For Standard database edition, the processor is licensed per socket: You need as many licenses as sockets used by the server running the Oracle product.
For Enterprise database edition, the processor is licensed per core. A core factor is applied according to the model, the type, and the number of cores of the processor.

The formula is:
number of processor x number of cores x core factor

For example, the core factor of an Intel or AMD processor is 0.5. The number of licenses required for an Intel or AMD quad core processor is 2 (1 x 4 x 0.5 = 2).

You can find the complete Oracle processor core factor table on http://www.oracle.com/us/corporate/contracts/processor-core-factor-table-070634.pdf.

But what happens if the database is running on a virtual machine, such as VMware ESX virtual machine? Maybe the licensing is based on the virtual processors allocated to the virtual machine? Unfortunately, not.

In the case of ESX virtualization, the licensing is always based on the physical hardware: If the database is running on a virtual machine, hosted on a multi-processor physical host, all processors of the physical host must be licensed, even if the database has only one virtual processor.

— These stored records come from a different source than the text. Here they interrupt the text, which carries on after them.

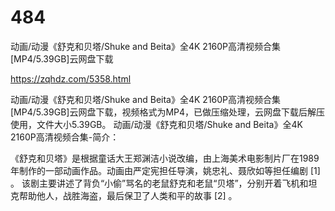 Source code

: # 484
动画/动漫《舒克和贝塔/Shuke and Beita》全4K 2160P高清视频合集[MP4/5.39GB]云网盘下载

https://zqhdz.com/5358.html

动画/动漫《舒克和贝塔/Shuke and Beita》全4K 2160P高清视频合集[MP4/5.39GB]云网盘下载，视频格式为MP4，已做压缩处理，云网盘下载后解压使用，文件大小5.39GB。
动画/动漫《舒克和贝塔/Shuke and Beita》全4K 2160P高清视频合集-简介：

《舒克和贝塔》是根据童话大王郑渊洁小说改编，由上海美术电影制片厂在1989年制作的一部动画作品。动画由严定宪担任导演，姚忠礼、聂欣如等担任编剧 [1]  。
该剧主要讲述了背负“小偷”骂名的老鼠舒克和老鼠“贝塔”，分别开着飞机和坦克帮助他人，战胜海盗，最后保卫了人类和平的故事 [2]  。
 
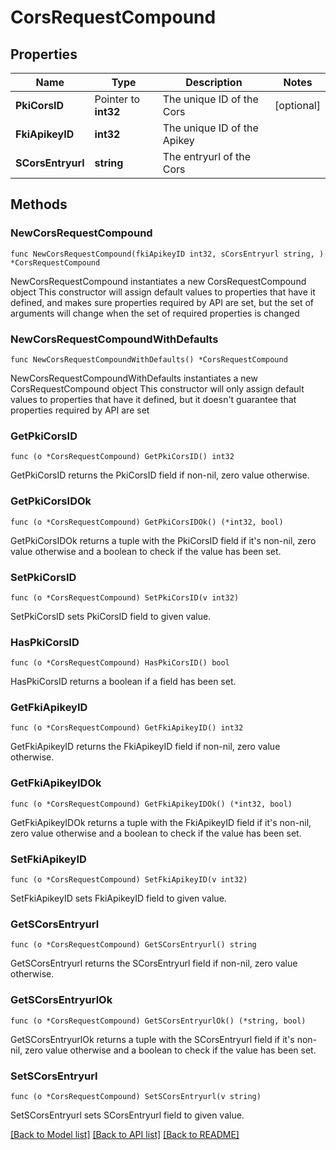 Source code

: # CorsRequestCompound

## Properties

Name | Type | Description | Notes
------------ | ------------- | ------------- | -------------
**PkiCorsID** | Pointer to **int32** | The unique ID of the Cors | [optional] 
**FkiApikeyID** | **int32** | The unique ID of the Apikey | 
**SCorsEntryurl** | **string** | The entryurl of the Cors | 

## Methods

### NewCorsRequestCompound

`func NewCorsRequestCompound(fkiApikeyID int32, sCorsEntryurl string, ) *CorsRequestCompound`

NewCorsRequestCompound instantiates a new CorsRequestCompound object
This constructor will assign default values to properties that have it defined,
and makes sure properties required by API are set, but the set of arguments
will change when the set of required properties is changed

### NewCorsRequestCompoundWithDefaults

`func NewCorsRequestCompoundWithDefaults() *CorsRequestCompound`

NewCorsRequestCompoundWithDefaults instantiates a new CorsRequestCompound object
This constructor will only assign default values to properties that have it defined,
but it doesn't guarantee that properties required by API are set

### GetPkiCorsID

`func (o *CorsRequestCompound) GetPkiCorsID() int32`

GetPkiCorsID returns the PkiCorsID field if non-nil, zero value otherwise.

### GetPkiCorsIDOk

`func (o *CorsRequestCompound) GetPkiCorsIDOk() (*int32, bool)`

GetPkiCorsIDOk returns a tuple with the PkiCorsID field if it's non-nil, zero value otherwise
and a boolean to check if the value has been set.

### SetPkiCorsID

`func (o *CorsRequestCompound) SetPkiCorsID(v int32)`

SetPkiCorsID sets PkiCorsID field to given value.

### HasPkiCorsID

`func (o *CorsRequestCompound) HasPkiCorsID() bool`

HasPkiCorsID returns a boolean if a field has been set.

### GetFkiApikeyID

`func (o *CorsRequestCompound) GetFkiApikeyID() int32`

GetFkiApikeyID returns the FkiApikeyID field if non-nil, zero value otherwise.

### GetFkiApikeyIDOk

`func (o *CorsRequestCompound) GetFkiApikeyIDOk() (*int32, bool)`

GetFkiApikeyIDOk returns a tuple with the FkiApikeyID field if it's non-nil, zero value otherwise
and a boolean to check if the value has been set.

### SetFkiApikeyID

`func (o *CorsRequestCompound) SetFkiApikeyID(v int32)`

SetFkiApikeyID sets FkiApikeyID field to given value.


### GetSCorsEntryurl

`func (o *CorsRequestCompound) GetSCorsEntryurl() string`

GetSCorsEntryurl returns the SCorsEntryurl field if non-nil, zero value otherwise.

### GetSCorsEntryurlOk

`func (o *CorsRequestCompound) GetSCorsEntryurlOk() (*string, bool)`

GetSCorsEntryurlOk returns a tuple with the SCorsEntryurl field if it's non-nil, zero value otherwise
and a boolean to check if the value has been set.

### SetSCorsEntryurl

`func (o *CorsRequestCompound) SetSCorsEntryurl(v string)`

SetSCorsEntryurl sets SCorsEntryurl field to given value.



[[Back to Model list]](../README.md#documentation-for-models) [[Back to API list]](../README.md#documentation-for-api-endpoints) [[Back to README]](../README.md)


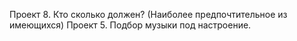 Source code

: Проект 8. Кто сколько должен? (Наиболее предпочтительное из имеющихся)
Проект 5. Подбор музыки под настроение.
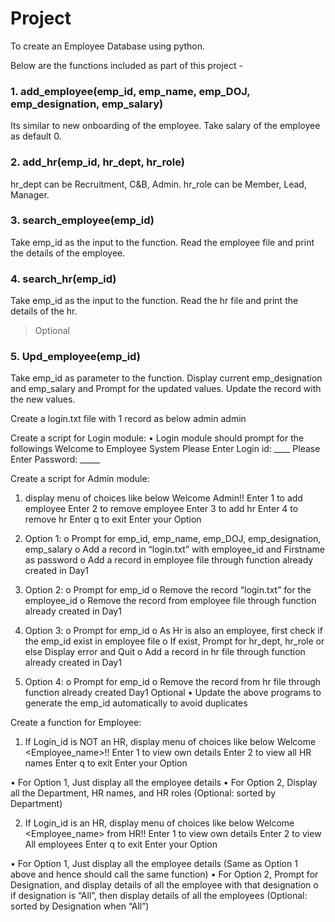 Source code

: # Project
To create an Employee Database using python.

Below are the functions included as part of this project -

### 1. add_employee(emp_id, emp_name, emp_DOJ, emp_designation, emp_salary)
   Its similar to new onboarding of the employee. Take salary of the employee as default 0.

### 2. add_hr(emp_id, hr_dept, hr_role)
   hr_dept can be Recruitment, C&B, Admin. hr_role can be Member, Lead, Manager.

### 3. search_employee(emp_id)
   Take emp_id as the input to the function. Read the employee file and print the details of the employee.

### 4. search_hr(emp_id)
   Take emp_id as the input to the function. Read the hr file and print the details of the hr.

> Optional
### 5. Upd_employee(emp_id)
   Take emp_id as parameter to the function. Display current emp_designation and emp_salary and Prompt for the updated values. Update the record with the new values.


Create a login.txt file with 1 record as below
admin admin

Create a script for Login module:
•	Login module should prompt for the followings
Welcome to Employee System
Please Enter Login id: ____
Please Enter Password:  _____

Create a script for Admin module:
1.	display menu of choices like below
Welcome Admin!!
        Enter 1 to add employee
        Enter 2 to remove employee
        Enter 3 to add hr
        Enter 4 to remove hr
        Enter q to exit
Enter your Option 

2.	Option 1: 
o	Prompt for emp_id, emp_name, emp_DOJ, emp_designation, emp_salary
o	Add a record in “login.txt” with employee_id and Firstname as password
o	Add a record in employee file through function already created in Day1
3.	Option 2: 
o	Prompt for emp_id
o	Remove the record “login.txt” for the employee_id
o	Remove the record from employee file through function already created in Day1
4.	Option 3: 
o	Prompt for emp_id
o	As Hr is also an employee, first check if the emp_id exist in employee file
o	If exist, Prompt for hr_dept, hr_role or else Display error and Quit
o	Add a record in hr file through function already created in Day1
5.	Option 4: 
o	Prompt for emp_id
o	Remove the record from hr file through function already created Day1
Optional
•	Update the above programs to generate the emp_id automatically to avoid duplicates


Create a function for Employee:
1.	If Login_id is NOT an HR, display menu of choices like below
Welcome <Employee_name>!!
        Enter 1 to view own details
        Enter 2 to view all HR names
        Enter q to exit
Enter your Option 

•	For Option 1, Just display all the employee details
•	For Option 2, Display all the Department, HR names, and HR roles (Optional: sorted by Department)

2.	If Login_id is an HR, display menu of choices like below
Welcome <Employee_name> from HR!!
        Enter 1 to view own details
        Enter 2 to view All employees
        Enter q to exit
Enter your Option 

•	For Option 1, Just display all the employee details (Same as Option 1 above and hence should call the same function)
•	For Option 2, Prompt for Designation, and display details of all the employee with that designation 
o	if designation is “All”, then display details of all the employees (Optional: sorted by Designation when “All”)
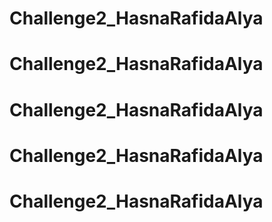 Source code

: # Challenge2_HasnaRafidaAlya
# Challenge2_HasnaRafidaAlya
# Challenge2_HasnaRafidaAlya
# Challenge2_HasnaRafidaAlya
# Challenge2_HasnaRafidaAlya
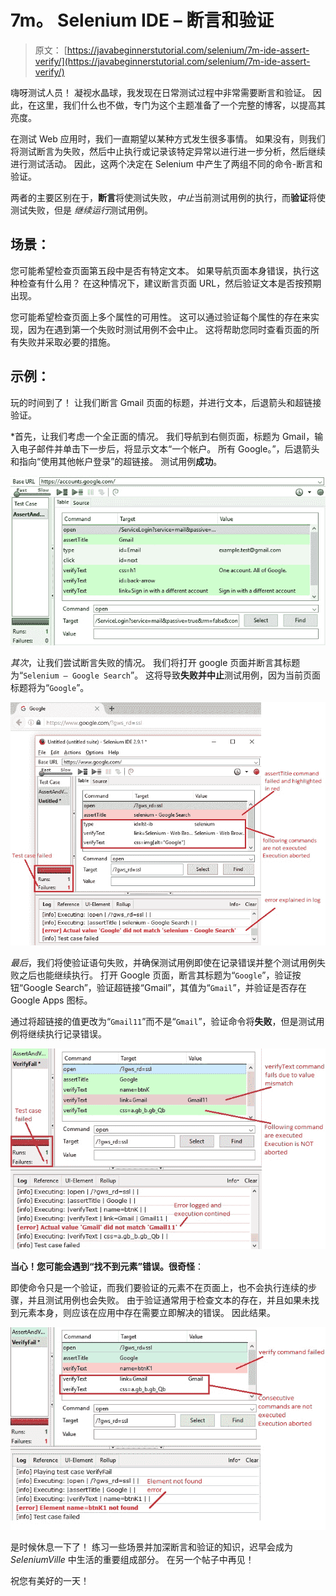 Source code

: # 7m。 Selenium IDE – 断言和验证

> 原文： [https://javabeginnerstutorial.com/selenium/7m-ide-assert-verify/](https://javabeginnerstutorial.com/selenium/7m-ide-assert-verify/)

嗨呀测试人员！ 凝视水晶球，我发现在日常测试过程中非常需要断言和验证。 因此，在这里，我们什么也不做，专门为这个主题准备了一个完整的博客，以提高其亮度。

在测试 Web 应用时，我们一直期望以某种方式发生很多事情。 如果没有，则我们将测试断言为失败，然后中止执行或记录该特定异常以进行进一步分析，然后继续进行测试活动。 因此，这两个决定在 Selenium 中产生了两组不同的命令-断言和验证。

两者的主要区别在于，**断言**将使测试失败，*中止*当前测试用例的执行，而**验证**将使测试失败，但是 *继续运行*测试用例。

## 场景：

您可能希望检查页面第五段中是否有特定文本。 如果导航页面本身错误，执行这种检查有什么用？ 在这种情况下，建议断言页面 URL，然后验证文本是否按预期出现。

您可能希望检查页面上多个属性的可用性。 这可以通过验证每个属性的存在来实现，因为在遇到第一个失败时测试用例不会中止。 这将帮助您同时查看页面的所有失败并采取必要的措施。

## 示例：

玩的时间到了！ 让我们断言 Gmail 页面的标题，并进行文本，后退箭头和超链接验证。

*首先，让我们考虑一个全正面的情况。 我们导航到右侧页面，标题为 Gmail，输入电子邮件并单击下一步后，将显示文本“一个帐户。 所有 Google。”，后退箭头和指向“使用其他帐户登录”的超链接。 测试用例**成功**。

![Assert_Passed](img/18bce0f64f16f1ed9ef0b2f46e00208f.png)

*其次*，让我们尝试断言失败的情况。 我们将打开 google 页面并断言其标题为“`Selenium – Google Search`”。 这将导致**失败并中止**测试用例，因为当前页面标题将为“`Google`”。

![Assert_Failed](img/907b612ab5d42456db684e752db98085.png)    

*最后*，我们将使验证语句失败，并确保测试用例即使在记录错误并整个测试用例失败之后也能继续执行。 打开 Goog​​le 页面，断言其标题为“`Google`”，验证按钮“Google Search”，验证超链接“Gmail”，其值为“`Gmail`”，并验证是否存在 Google Apps 图标。

通过将超链接的值更改为“`Gmail11`”而不是“`Gmail`”，验证命令将**失败**，但是测试用例将继续执行记录错误。

![Verify_Failed](img/1f798fe7f4f3288d78994a199dc08da6.png)

**当心！您可能会遇到“找不到元素”错误。很奇怪**：

即使命令只是一个验证，而我们要验证的元素不在页面上，也不会执行连续的步骤，并且测试用例也会失败。 由于验证通常用于检查文本的存在，并且如果未找到元素本身，则应该在应用中存在需要立即解决的错误。 因此结果。

![Verify_abort](img/5642bd1bfab002baaca11a3491526671.png)

是时候休息一下了！ 练习一些场景并加深断言和验证的知识，迟早会成为 *SeleniumVille* 中生活的重要组成部分。 在另一个帖子中再见！

祝您有美好的一天！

Worse, if the database is running on a virtual machine within an ESX cluster, all physical processors of this cluster must be licensed. Why? Remember that the aim of a cluster is to allow load balancing or failover of resources (here, we speak about database virtual machines) between the cluster members. So a database virtual machine can potentially run on any of the hosts in the cluster.

The reason of this licensing policy is that Oracle does not recognize software partitioning (virtualization) as a valid partitioning for the processor licensing. The following document explains what is partitioning, and which technology is an Oracle trusted partition: http://www.oracle.com/us/corporate/pricing/partitioning-070609.pdf

VMware published a white paper last year, about Oracle certification, support and licensing specific to VMware environments: http://www.vmware.com/files/pdf/solutions/oracle/Understanding_Oracle_Certification_Support_Licensing_VMware_environments.pdf

This white paper pointed out the DRS Host and CPU affinity rules benefits within a cluster.

DRS Host affinity

The VMware DRS Host affinity allows to specify one host or a group of hosts on which one or a group of virtual machine can run, in order to limit the virtual machines movement within a cluster. This can be very useful for software which requires fully licensed hosts (this is the case of Oracle). By this way, we can limit the number of physical hosts on which a software can run within the cluster, and at the same time, the number of CPU to license in the cluster.

CPU affinity

The VMware CPU affinity allows to specify physical processor(s) of an ESX to use with one or a group of virtual machine. It makes it possible to virtually “disable” one or many processors of an ESX Server, by hiding these processors in some virtual machines in order to reduce the number of CPU to license in the cluster.

What VMware says

According to VMware and its white paper, the CPU affinity is not recognized by Oracle as a valid partitioning solution. But the DRS Host affinity is neither accepted nor rejected by Oracle, since Oracle has no official position about it.

Based on this, it is absolutely possible to use the DRS Host affinity rules to limit the movement of Oracle virtual machines within the cluster, and to reduce the number of processors to license for Oracle products. As long as the customer keeps tracks of the virtual machine movements and can demonstrate that its virtual machines only run on licensed hosts, a fully licensed Oracle-dedicated ESX cluster is not necessary anymore.

Oracle’s position

To find out Oracle’s position on this topic, we asked an Oracle LMS consultant (License Management Services) if the VMware DRS Host affinity rules represent a valid partitioning solution for the Oracle physical processor licensing model. The response clearly was negative. I have not found any official document or Metalink note to confirm this response. But, based on the simple fact that VMware is soft partitioning, Oracle says that the whole ESX cluster must be licensed.

[EDIT – 20.01.2015]

Rules have changed since VMware vSphere 5.1. Every physical host managed by the vCenter Server instance should now be fully licensed.

See “Licensing of VMware on Oracle” in Gregory’s blog for more information.

Conclusion

Running an Oracle database on a virtual environment always requires to license all the physical processors of the physical host. Within a cluster, all physical processors of any physical hosts member of the cluster must be licensed, even if DRS Host / CPU affinity rules are enabled.

One positive thing is that once the physical host is fully licensed, the number of virtual machines running Oracle database instances is not limited.